Cleantech Market Intelligence
Weather Still Poses a Hurdle for ADAS and Autonomous Vehicles
Prior to the 20th century, travelers had to directly contend with the vagaries of weather as they made their way from place to place. The invention of the automobile helped put a layer of abstraction between humans and the environment, and we can now sit in relative comfort and look out through windshields that are continuously wiped as we make our way through rain, sleet, and snow. As engineers develop the coming generations of cars that rely on high-tech sensors to observe the world and drive themselves, those sensors now have to deal directly with the elements that humans once faced.
Getting a car to reliably drive itself around a Las Vegas parking lot or the streets of Silicon Valley is by no means a trivial task, but engineers from most of the top automotive OEMs and suppliers have managed to work out the fundamentals. Navigant Research’s Autonomous Vehicles report projects that there will be almost 85 million autonomous-capable vehicles on the road globally by 2035. However, before we can all tear up our driver’s licenses, engineers will have to figure out to do the same thing in wintry Detroit and monsoon-soaked Mumbai.
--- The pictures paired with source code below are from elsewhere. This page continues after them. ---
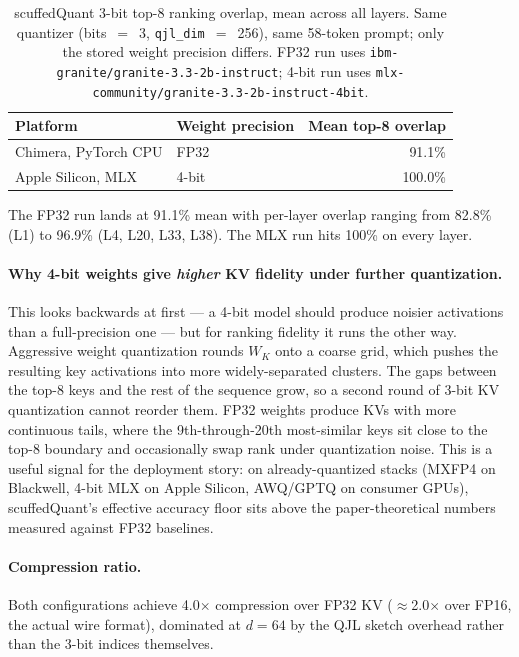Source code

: \documentclass[11pt]{article}
\begin{document}
\begin{table}[h]
\centering
\caption{scuffedQuant 3-bit top-8 ranking overlap, mean across all layers. Same quantizer (bits~$=$~3, \texttt{qjl\_dim}~$=$~256), same 58-token prompt; only the stored weight precision differs. FP32 run uses \texttt{ibm-granite/granite-3.3-2b-instruct}; 4-bit run uses \texttt{mlx-community/granite-3.3-2b-instruct-4bit}.}
\label{tab:scuffedquant_mlx}
\begin{tabular}{llr}
\toprule
Platform & Weight precision & Mean top-8 overlap \\
\midrule
Chimera, PyTorch CPU & FP32 & 91.1\% \\
Apple Silicon, MLX   & 4-bit & 100.0\% \\
\bottomrule
\end{tabular}
\end{table}

The FP32 run lands at 91.1\% mean with per-layer overlap ranging from 82.8\% (L1) to 96.9\% (L4, L20, L33, L38). The MLX run hits 100\% on every layer.

\paragraph{Why 4-bit weights give \emph{higher} KV fidelity under further quantization.} This looks backwards at first --- a 4-bit model should produce noisier activations than a full-precision one --- but for ranking fidelity it runs the other way. Aggressive weight quantization rounds $W_K$ onto a coarse grid, which pushes the resulting key activations into more widely-separated clusters. The gaps between the top-8 keys and the rest of the sequence grow, so a second round of 3-bit KV quantization cannot reorder them. FP32 weights produce KVs with more continuous tails, where the 9th-through-20th most-similar keys sit close to the top-8 boundary and occasionally swap rank under quantization noise. This is a useful signal for the deployment story: on already-quantized stacks (MXFP4 on Blackwell, 4-bit MLX on Apple Silicon, AWQ/GPTQ on consumer GPUs), scuffedQuant's effective accuracy floor sits above the paper-theoretical numbers measured against FP32 baselines.

\paragraph{Compression ratio.} Both configurations achieve 4.0$\times$ compression over FP32 KV ($\approx$2.0$\times$ over FP16, the actual wire format), dominated at $d=64$ by the QJL sketch overhead rather than the 3-bit indices themselves.
\end{document}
In recent months, I’ve evaluated many new vehicles with the latest and greatest advanced driver assist systems (ADAS), including lane departure prevention, forward collision warning with automatic braking, adaptive cruise control, and blindspot monitors. These functions are the building blocks of autonomous vehicles. Engineers are now fusing signals from the ADAS sensors with high-definition maps and new LIDAR sensors to create a comprehensive image of the world around the car. On top of this sensor fusion image, they are building control algorithms to make the decisions about when to accelerate, brake, and steer.
Unfortunately, if the sensors can’t reliably see the world through the elements, the algorithms just shut down. Such was the case recently while driving a 2016 Hyundai Sonata hybrid during a snowy morning rush hour. The radar-based adaptive cruise control does a wonderful job of tracking the vehicle ahead as speeds fluctuate, reducing the workload on the driver. However, after about 15 miles, the radar sensor became so caked up with slush that a warning came in the instrument panel that the system was disengaging and the sensor should be cleaned. Similarly, the camera on a Volvo XC90 was unable to see the lane markers on a dark, rainy morning and disengaged the lane departure warning system.
The Road Ahead
In January 2016, Ford became the first automaker to test autonomous vehicles in snowy conditions at the Mcity test track in Ann Arbor, Michigan. With snow covering the roads, features like lane markings and even curbs were not visible. Last summer, Ford scanned the track with the LIDAR sensors on its autonomous Fusion vehicles to produce a high-definition 3D map that included all of the physical features and landmarks. Ford used this map to locate the Fusion in the snow by matching those landmarks such as signs and buildings even without seeing the road surface.
Delphi has been demonstrating an autonomous Audi Q5 that replaces the spinning rooftop LIDAR sensors with solid-state sensors from Quanergy Systems mounted in the corners of the vehicle. Quanergy, Valeo, and other sensor suppliers are developing sophisticated digital filtering algorithms to help the sensors see better through falling rain and snow. While all of these approaches are helping to make autonomous control more robust, the vision, radar, and LIDAR sensors still need to be kept clear in order to provide this capability. In time, these problems will probably be overcome, but it will take a lot more effort.